» What to produce
When you copy the data, keep every word exactly as it is and leave the pictures out.

» Supplied data
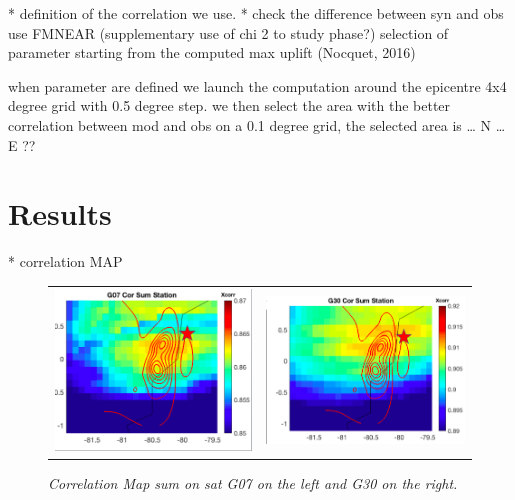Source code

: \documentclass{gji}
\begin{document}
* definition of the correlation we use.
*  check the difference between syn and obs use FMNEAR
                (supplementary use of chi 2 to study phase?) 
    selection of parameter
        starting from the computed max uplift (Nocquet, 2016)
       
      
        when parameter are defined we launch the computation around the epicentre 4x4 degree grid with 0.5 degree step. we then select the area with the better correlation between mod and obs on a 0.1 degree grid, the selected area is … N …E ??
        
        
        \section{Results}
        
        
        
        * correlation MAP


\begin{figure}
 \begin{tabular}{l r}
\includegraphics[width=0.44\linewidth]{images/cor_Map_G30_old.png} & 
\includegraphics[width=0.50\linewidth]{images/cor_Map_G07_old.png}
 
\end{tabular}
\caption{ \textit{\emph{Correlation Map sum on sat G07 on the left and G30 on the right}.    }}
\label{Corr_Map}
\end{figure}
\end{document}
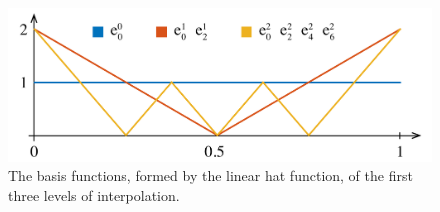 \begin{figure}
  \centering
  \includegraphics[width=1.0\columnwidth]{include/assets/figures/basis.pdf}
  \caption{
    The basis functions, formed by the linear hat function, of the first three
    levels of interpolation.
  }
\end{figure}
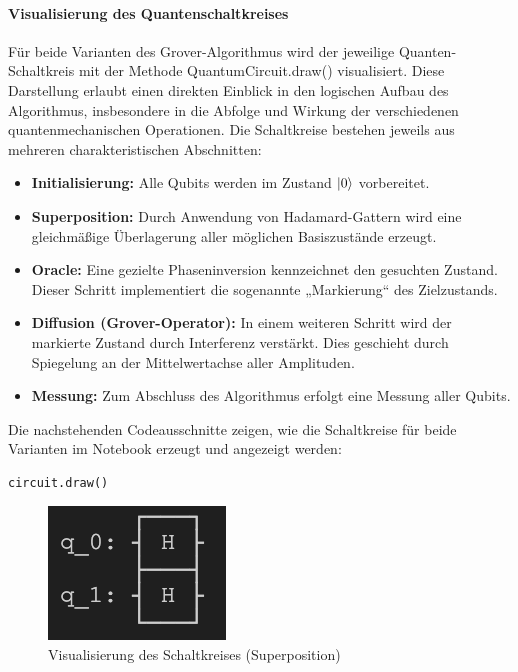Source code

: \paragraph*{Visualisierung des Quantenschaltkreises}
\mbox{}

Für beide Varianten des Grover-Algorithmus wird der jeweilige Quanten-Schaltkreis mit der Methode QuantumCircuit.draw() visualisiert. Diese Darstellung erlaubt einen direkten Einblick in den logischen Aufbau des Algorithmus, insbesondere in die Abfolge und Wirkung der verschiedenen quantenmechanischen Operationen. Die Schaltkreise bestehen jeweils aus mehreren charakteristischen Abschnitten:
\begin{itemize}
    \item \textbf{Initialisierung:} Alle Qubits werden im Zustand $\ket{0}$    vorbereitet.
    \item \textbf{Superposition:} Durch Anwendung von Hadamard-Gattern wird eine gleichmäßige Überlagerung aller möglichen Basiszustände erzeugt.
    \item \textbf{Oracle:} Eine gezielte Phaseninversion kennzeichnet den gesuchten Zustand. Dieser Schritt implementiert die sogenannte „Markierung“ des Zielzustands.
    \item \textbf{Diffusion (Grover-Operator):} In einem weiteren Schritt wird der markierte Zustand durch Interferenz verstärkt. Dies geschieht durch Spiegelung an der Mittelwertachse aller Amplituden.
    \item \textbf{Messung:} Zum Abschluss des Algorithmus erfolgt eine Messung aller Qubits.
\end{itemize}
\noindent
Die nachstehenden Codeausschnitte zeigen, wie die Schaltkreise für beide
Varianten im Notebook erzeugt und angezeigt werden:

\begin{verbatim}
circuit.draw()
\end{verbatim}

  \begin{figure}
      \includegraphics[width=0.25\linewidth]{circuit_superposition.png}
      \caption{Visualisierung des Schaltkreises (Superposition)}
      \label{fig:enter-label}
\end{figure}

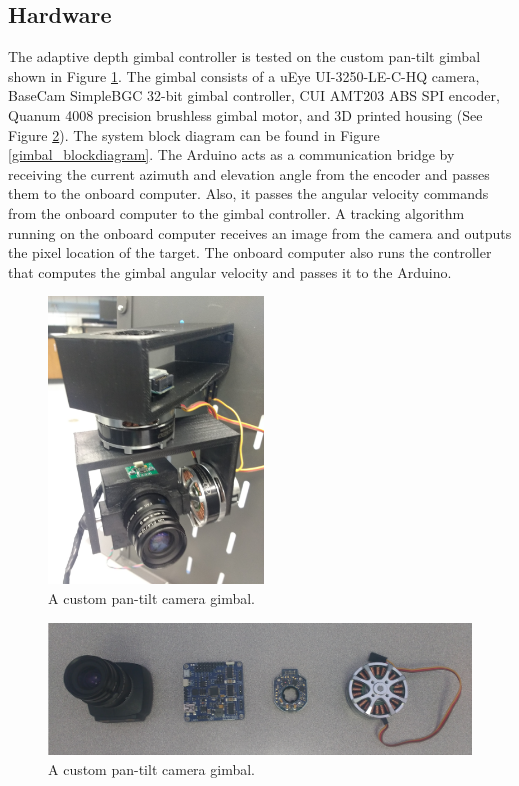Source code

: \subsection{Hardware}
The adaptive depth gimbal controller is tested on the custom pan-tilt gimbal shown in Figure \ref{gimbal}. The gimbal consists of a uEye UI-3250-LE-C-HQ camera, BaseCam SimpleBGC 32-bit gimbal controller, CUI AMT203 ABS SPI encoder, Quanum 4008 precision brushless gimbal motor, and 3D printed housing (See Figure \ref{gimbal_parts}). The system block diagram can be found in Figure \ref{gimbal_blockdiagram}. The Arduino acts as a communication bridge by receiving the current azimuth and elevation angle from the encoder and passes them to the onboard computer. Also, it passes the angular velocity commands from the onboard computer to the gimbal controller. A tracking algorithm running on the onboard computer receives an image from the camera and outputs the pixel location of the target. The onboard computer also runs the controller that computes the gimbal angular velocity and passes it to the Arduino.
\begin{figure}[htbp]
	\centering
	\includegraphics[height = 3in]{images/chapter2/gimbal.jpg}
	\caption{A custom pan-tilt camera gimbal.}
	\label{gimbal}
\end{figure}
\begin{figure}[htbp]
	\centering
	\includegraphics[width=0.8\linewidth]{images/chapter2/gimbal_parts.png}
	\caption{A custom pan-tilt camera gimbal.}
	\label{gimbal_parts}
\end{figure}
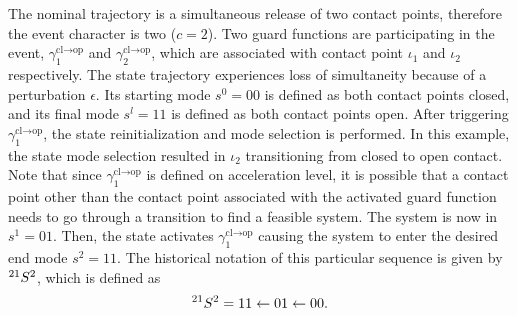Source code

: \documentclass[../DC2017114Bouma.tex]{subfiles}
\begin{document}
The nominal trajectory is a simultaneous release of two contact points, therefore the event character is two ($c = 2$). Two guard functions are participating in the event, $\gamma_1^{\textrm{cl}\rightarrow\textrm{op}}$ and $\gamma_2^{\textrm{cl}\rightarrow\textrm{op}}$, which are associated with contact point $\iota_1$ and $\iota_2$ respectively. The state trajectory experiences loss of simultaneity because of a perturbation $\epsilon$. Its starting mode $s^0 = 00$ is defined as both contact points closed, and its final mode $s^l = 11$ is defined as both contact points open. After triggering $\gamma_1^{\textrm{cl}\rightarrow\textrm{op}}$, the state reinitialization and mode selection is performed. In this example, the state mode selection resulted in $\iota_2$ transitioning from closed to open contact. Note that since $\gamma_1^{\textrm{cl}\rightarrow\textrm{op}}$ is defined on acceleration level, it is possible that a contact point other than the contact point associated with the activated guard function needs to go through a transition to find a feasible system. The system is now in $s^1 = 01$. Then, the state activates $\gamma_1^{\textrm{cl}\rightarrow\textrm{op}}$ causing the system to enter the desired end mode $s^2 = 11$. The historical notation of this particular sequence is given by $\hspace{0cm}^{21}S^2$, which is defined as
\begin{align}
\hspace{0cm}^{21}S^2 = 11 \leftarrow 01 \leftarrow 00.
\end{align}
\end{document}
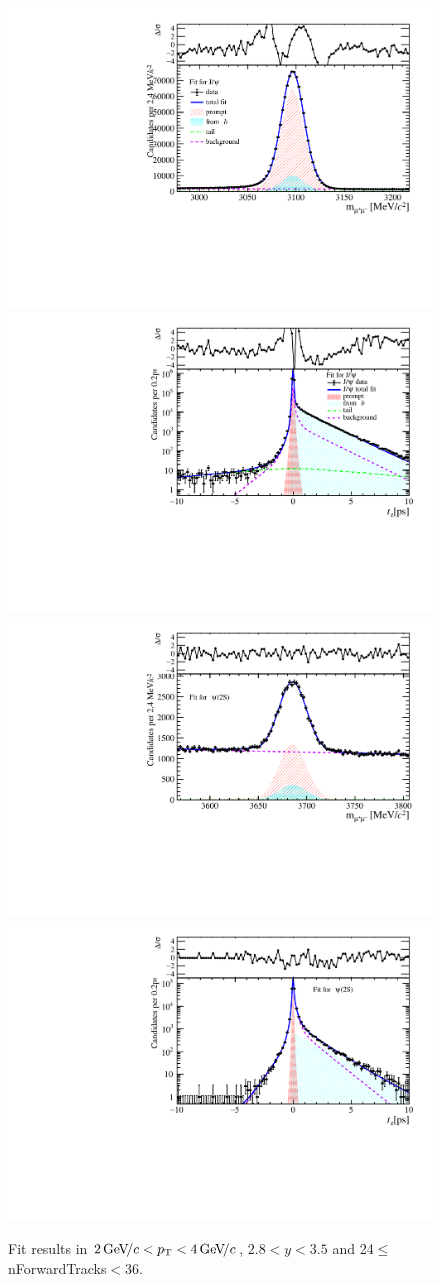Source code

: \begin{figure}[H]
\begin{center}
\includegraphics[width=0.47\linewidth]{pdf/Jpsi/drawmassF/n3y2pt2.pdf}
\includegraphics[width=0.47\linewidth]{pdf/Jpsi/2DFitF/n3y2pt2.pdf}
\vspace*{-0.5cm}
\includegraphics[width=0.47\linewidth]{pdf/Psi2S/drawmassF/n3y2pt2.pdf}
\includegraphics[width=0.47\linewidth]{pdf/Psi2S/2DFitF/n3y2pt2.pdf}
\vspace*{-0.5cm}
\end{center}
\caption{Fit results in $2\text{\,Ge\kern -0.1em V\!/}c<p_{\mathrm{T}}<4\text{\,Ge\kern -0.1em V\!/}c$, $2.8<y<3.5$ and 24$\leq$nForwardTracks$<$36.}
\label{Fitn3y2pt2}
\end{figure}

» Reply to the task
Source code

: \documentclass{gji}
\begin{document}
* definition of the correlation we use.
*  check the difference between syn and obs use FMNEAR
                (supplementary use of chi 2 to study phase?) 
    selection of parameter
        starting from the computed max uplift (Nocquet, 2016)
       
      
        when parameter are defined we launch the computation around the epicentre 4x4 degree grid with 0.5 degree step. we then select the area with the better correlation between mod and obs on a 0.1 degree grid, the selected area is … N …E ??
        
        
        \section{Results}
        
        
        
        * correlation MAP


\begin{figure}
 \begin{tabular}{l r}
\includegraphics[width=0.44\linewidth]{images/cor_Map_G30_old.png} & 
\includegraphics[width=0.50\linewidth]{images/cor_Map_G07_old.png}
 
\end{tabular}
\caption{ \textit{\emph{Correlation Map sum on sat G07 on the left and G30 on the right}.    }}
\label{Corr_Map}
\end{figure}
\end{document}
 \begin{figure}
  \centering
  \includegraphics[width=1.0\columnwidth]{include/assets/figures/basis.pdf}
  \caption{
    The basis functions, formed by the linear hat function, of the first three
    levels of interpolation.
  }
\end{figure}
Source code

: \paragraph*{Visualisierung des Quantenschaltkreises}
\mbox{}

Für beide Varianten des Grover-Algorithmus wird der jeweilige Quanten-Schaltkreis mit der Methode QuantumCircuit.draw() visualisiert. Diese Darstellung erlaubt einen direkten Einblick in den logischen Aufbau des Algorithmus, insbesondere in die Abfolge und Wirkung der verschiedenen quantenmechanischen Operationen. Die Schaltkreise bestehen jeweils aus mehreren charakteristischen Abschnitten:
\begin{itemize}
    \item \textbf{Initialisierung:} Alle Qubits werden im Zustand $\ket{0}$    vorbereitet.
    \item \textbf{Superposition:} Durch Anwendung von Hadamard-Gattern wird eine gleichmäßige Überlagerung aller möglichen Basiszustände erzeugt.
    \item \textbf{Oracle:} Eine gezielte Phaseninversion kennzeichnet den gesuchten Zustand. Dieser Schritt implementiert die sogenannte „Markierung“ des Zielzustands.
    \item \textbf{Diffusion (Grover-Operator):} In einem weiteren Schritt wird der markierte Zustand durch Interferenz verstärkt. Dies geschieht durch Spiegelung an der Mittelwertachse aller Amplituden.
    \item \textbf{Messung:} Zum Abschluss des Algorithmus erfolgt eine Messung aller Qubits.
\end{itemize}
\noindent
Die nachstehenden Codeausschnitte zeigen, wie die Schaltkreise für beide
Varianten im Notebook erzeugt und angezeigt werden:

\begin{verbatim}
circuit.draw()
\end{verbatim}

  \begin{figure}
      \includegraphics[width=0.25\linewidth]{circuit_superposition.png}
      \caption{Visualisierung des Schaltkreises (Superposition)}
      \label{fig:enter-label}
\end{figure}

Source code

: \subsection{Hardware}
The adaptive depth gimbal controller is tested on the custom pan-tilt gimbal shown in Figure \ref{gimbal}. The gimbal consists of a uEye UI-3250-LE-C-HQ camera, BaseCam SimpleBGC 32-bit gimbal controller, CUI AMT203 ABS SPI encoder, Quanum 4008 precision brushless gimbal motor, and 3D printed housing (See Figure \ref{gimbal_parts}). The system block diagram can be found in Figure \ref{gimbal_blockdiagram}. The Arduino acts as a communication bridge by receiving the current azimuth and elevation angle from the encoder and passes them to the onboard computer. Also, it passes the angular velocity commands from the onboard computer to the gimbal controller. A tracking algorithm running on the onboard computer receives an image from the camera and outputs the pixel location of the target. The onboard computer also runs the controller that computes the gimbal angular velocity and passes it to the Arduino.
\begin{figure}[htbp]
	\centering
	\includegraphics[height = 3in]{images/chapter2/gimbal.jpg}
	\caption{A custom pan-tilt camera gimbal.}
	\label{gimbal}
\end{figure}
\begin{figure}[htbp]
	\centering
	\includegraphics[width=0.8\linewidth]{images/chapter2/gimbal_parts.png}
	\caption{A custom pan-tilt camera gimbal.}
	\label{gimbal_parts}
\end{figure}
Source code

: \documentclass[../DC2017114Bouma.tex]{subfiles}
\begin{document}
The nominal trajectory is a simultaneous release of two contact points, therefore the event character is two ($c = 2$). Two guard functions are participating in the event, $\gamma_1^{\textrm{cl}\rightarrow\textrm{op}}$ and $\gamma_2^{\textrm{cl}\rightarrow\textrm{op}}$, which are associated with contact point $\iota_1$ and $\iota_2$ respectively. The state trajectory experiences loss of simultaneity because of a perturbation $\epsilon$. Its starting mode $s^0 = 00$ is defined as both contact points closed, and its final mode $s^l = 11$ is defined as both contact points open. After triggering $\gamma_1^{\textrm{cl}\rightarrow\textrm{op}}$, the state reinitialization and mode selection is performed. In this example, the state mode selection resulted in $\iota_2$ transitioning from closed to open contact. Note that since $\gamma_1^{\textrm{cl}\rightarrow\textrm{op}}$ is defined on acceleration level, it is possible that a contact point other than the contact point associated with the activated guard function needs to go through a transition to find a feasible system. The system is now in $s^1 = 01$. Then, the state activates $\gamma_1^{\textrm{cl}\rightarrow\textrm{op}}$ causing the system to enter the desired end mode $s^2 = 11$. The historical notation of this particular sequence is given by $\hspace{0cm}^{21}S^2$, which is defined as
\begin{align}
\hspace{0cm}^{21}S^2 = 11 \leftarrow 01 \leftarrow 00.
\end{align}
\end{document}
Source code

: \begin{figure}[H]
\begin{center}
\includegraphics[width=0.47\linewidth]{pdf/Jpsi/drawmassF/n3y2pt2.pdf}
\includegraphics[width=0.47\linewidth]{pdf/Jpsi/2DFitF/n3y2pt2.pdf}
\vspace*{-0.5cm}
\includegraphics[width=0.47\linewidth]{pdf/Psi2S/drawmassF/n3y2pt2.pdf}
\includegraphics[width=0.47\linewidth]{pdf/Psi2S/2DFitF/n3y2pt2.pdf}
\vspace*{-0.5cm}
\end{center}
\caption{Fit results in $2\text{\,Ge\kern -0.1em V\!/}c<p_{\mathrm{T}}<4\text{\,Ge\kern -0.1em V\!/}c$, $2.8<y<3.5$ and 24$\leq$nForwardTracks$<$36.}
\label{Fitn3y2pt2}
\end{figure}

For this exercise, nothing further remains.